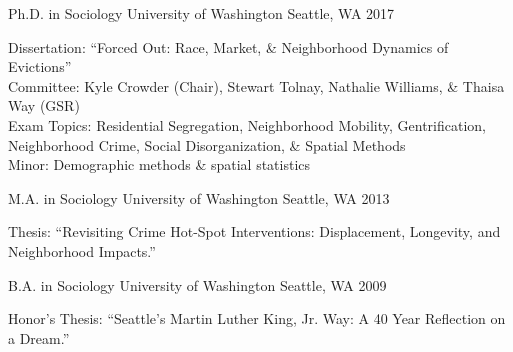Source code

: 

\begin{cventries}

  \cventry
    {Ph.D. in Sociology} %
    {University of Washington} %
    {Seattle, WA} %
    {2017} %
    {
      \begin{cvitems} %
        {Dissertation: “Forced Out: Race, Market, \& Neighborhood Dynamics of Evictions”}\\ %
        {Committee: Kyle Crowder (Chair), Stewart Tolnay, Nathalie Williams, \& Thaisa Way (GSR)}\\
        {Exam Topics: Residential Segregation, Neighborhood Mobility, Gentrification,
Neighborhood Crime, Social Disorganization, \& Spatial Methods}\\
        {Minor: Demographic methods \& spatial statistics}
      \end{cvitems}
    }

  \cventry
    {M.A. in Sociology} %
    {University of Washington} %
    {Seattle, WA} %
    {2013} %
    {
      \begin{cvitems} %
        {Thesis: “Revisiting Crime Hot-Spot Interventions: Displacement, Longevity, and Neighborhood Impacts.”}
      \end{cvitems}
    }

  \cventry
    {B.A. in Sociology} %
    {University of Washington} %
    {Seattle, WA} %
    {2009} %
    {
      \begin{cvitems} %
        {Honor’s Thesis: “Seattle’s Martin Luther King, Jr. Way: A 40 Year Reflection on a Dream.”}
      \end{cvitems}
    }

\end{cventries}
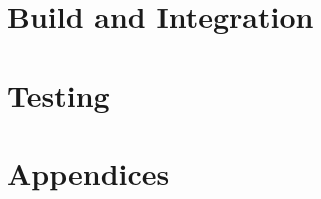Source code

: \documentclass[11pt,a4paper]{report}
\theoremstyle{definitionstyle}
\begin{document}
\chapter{Build and Integration}

\chapter{Testing}


\newpage
\appendix
\chapter*{Appendices}
\end{document}
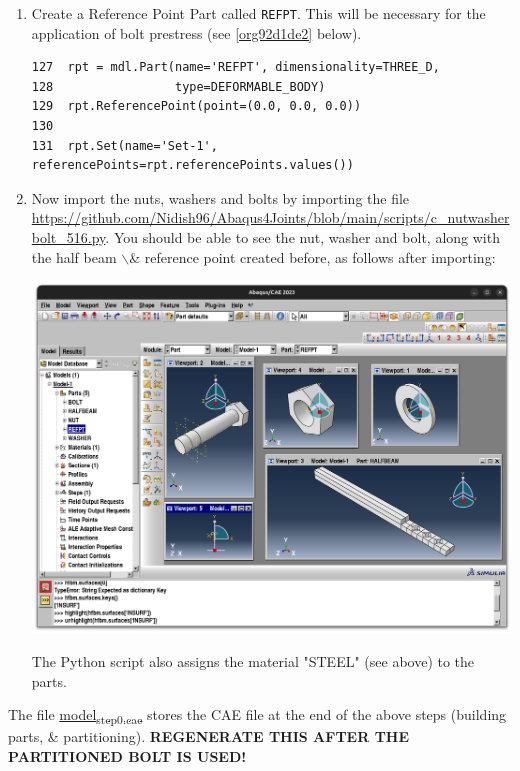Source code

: \documentclass[11pt]{article}
\begin{document}
\begin{enumerate}
\item Create a Reference Point Part called \texttt{REFPT}.
This will be necessary for the application of bolt prestress (see \ref{org92d1de2} below).
\begin{verbatim}
127  rpt = mdl.Part(name='REFPT', dimensionality=THREE_D, 
128                 type=DEFORMABLE_BODY)
129  rpt.ReferencePoint(point=(0.0, 0.0, 0.0))
130  
131  rpt.Set(name='Set-1', referencePoints=rpt.referencePoints.values())
\end{verbatim}
\item Now import the nuts, washers and bolts by importing the file \url{https://github.com/Nidish96/Abaqus4Joints/blob/main/scripts/c\_nutwasherbolt\_516.py}.
You should be able to see the nut, washer and bolt, along with the half beam $\backslash$& reference point created before, as follows after importing:
\begin{center}
\includegraphics[width=.9\linewidth]{./figs/nwb.png}
\end{center}
The Python script also assigns the material "STEEL" (see above) to the parts.
\end{enumerate}

The file \href{https://github.com/Nidish96/Abaqus4Joints/blob/main/assets/assembly/model\_step0.cae}{model\textsubscript{step0.cae}} stores the CAE file at the end of the above steps (building parts, \& partitioning).
\textbf{REGENERATE THIS AFTER THE PARTITIONED BOLT IS USED!}
\end{document}
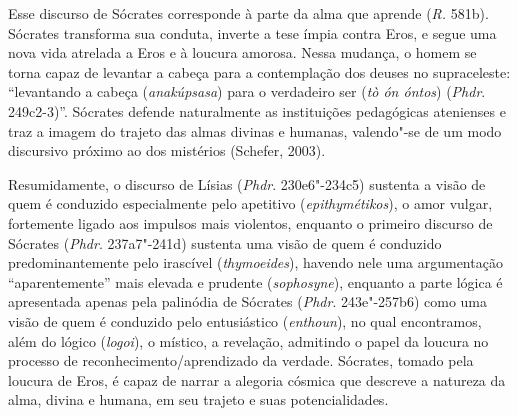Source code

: Esse discurso de Sócrates corresponde à parte da alma que aprende
(\emph{R.} 581b). Sócrates transforma sua conduta, inverte a tese ímpia
contra Eros, e segue uma nova vida atrelada a Eros e à loucura amorosa.
Nessa mudança, o homem se torna capaz de levantar a cabeça para a
contemplação dos deuses no supraceleste: ``levantando a cabeça
(\emph{anakúpsasa}) para o verdadeiro ser (\emph{tò ón óntos})
(\emph{Phdr}. 249c2-3)''. Sócrates defende naturalmente as instituições
pedagógicas atenienses e traz a imagem do trajeto das almas divinas e
humanas, valendo"-se de um modo discursivo próximo ao dos mistérios
(Schefer, 2003).

 

\asterisc{}

 

Resumidamente, o discurso de Lísias (\emph{Phdr}. 230e6"-234c5) sustenta
a visão de quem é conduzido especialmente pelo apetitivo
(\emph{epithymétikos}), o amor vulgar, fortemente ligado aos impulsos
mais violentos, enquanto o primeiro discurso de Sócrates
(\emph{Phdr}. 237a7"-241d) sustenta uma visão de quem é conduzido
predominantemente pelo irascível (\emph{thymoeides}), havendo nele uma
argumentação ``aparentemente'' mais elevada e prudente
(\emph{sophosyne}), enquanto a parte lógica é apresentada apenas pela
palinódia de Sócrates (\emph{Phdr}. 243e"-257b6) como uma visão de quem é
conduzido pelo entusiástico (\emph{enthoun}), no qual encontramos, além
do lógico (\emph{logoi}), o místico, a revelação, admitindo o papel da
loucura no processo de reconhecimento/\allowbreak{}aprendizado da verdade. Sócrates,
tomado pela loucura de Eros, é capaz de narrar a alegoria cósmica que
descreve a natureza da alma, divina e humana, em seu trajeto e suas
potencialidades.

 


 
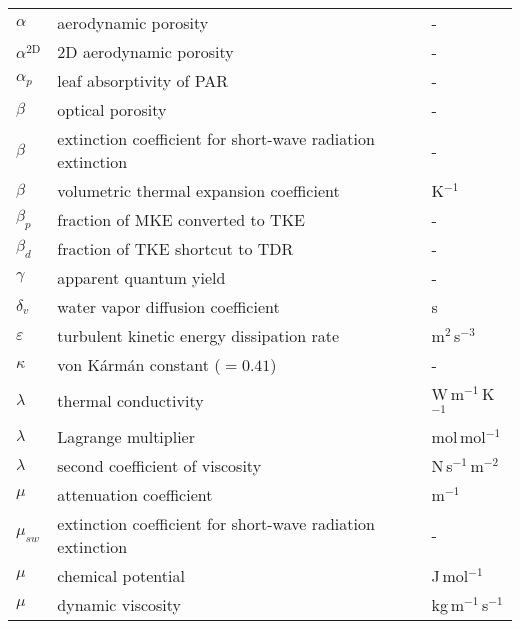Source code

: \begin{longtable}{p{}p{}p{}}

	$\alpha$ & aerodynamic porosity & -\\ 
	$\alpha^{\mathrm{2D}}$ & $2$D aerodynamic porosity & -\\ 	

	$\alpha_p$ &  leaf absorptivity of PAR & -\\ 	

	$\beta$ & optical porosity & -\\ 	
	$\beta$ & extinction coefficient for short-wave radiation extinction & - \\ 		
	$\beta$ & volumetric thermal expansion coefficient & K$^{-1}$\\ 	
	$\beta_p$ & fraction of MKE converted to TKE & -\\ 		
	$\beta_d$ & fraction of TKE shortcut to TDR & -\\ 			

	$\gamma$ & apparent quantum yield & - \\ 
	
	$\delta_v$ & water vapor diffusion coefficient & s \\

	$\varepsilon$ & turbulent kinetic energy dissipation rate & m$^2$\,s$^{-3}$ \\ 


	$\kappa$ & von K\'arm\'an constant ($=0.41$) & - \\

	$\lambda$ & thermal conductivity & W\,m$^{-1}$\,K$^{-1}$ \\
	$\lambda$ & Lagrange multiplier & mol\,mol$^{-1}$ \\	
	$\lambda$ & second coefficient of viscosity & N\,s$^{-1}$\,m$^{-2}$ \\	
	$\mu$ & attenuation coefficient & m$^{-1}$ \\ 
	$\mu_{\textit{sw}}$ & extinction coefficient for short-wave radiation extinction & - \\ 	
	$\mu$ & chemical potential & J\,mol$^{-1}$\\
	$\mu$ & dynamic viscosity & kg\,m$^{-1}$\,s$^{-1}$ \\ 



\end{longtable}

PROBLEM STATEMENT:
Whenever the word "fraction" turns up in a line of the listing above, copy the line.

RESULT FOR THIS EXERCISE:
	$\beta_p$ & fraction of MKE converted to TKE & -\\ 		
	$\beta_d$ & fraction of TKE shortcut to TDR & -\\ 			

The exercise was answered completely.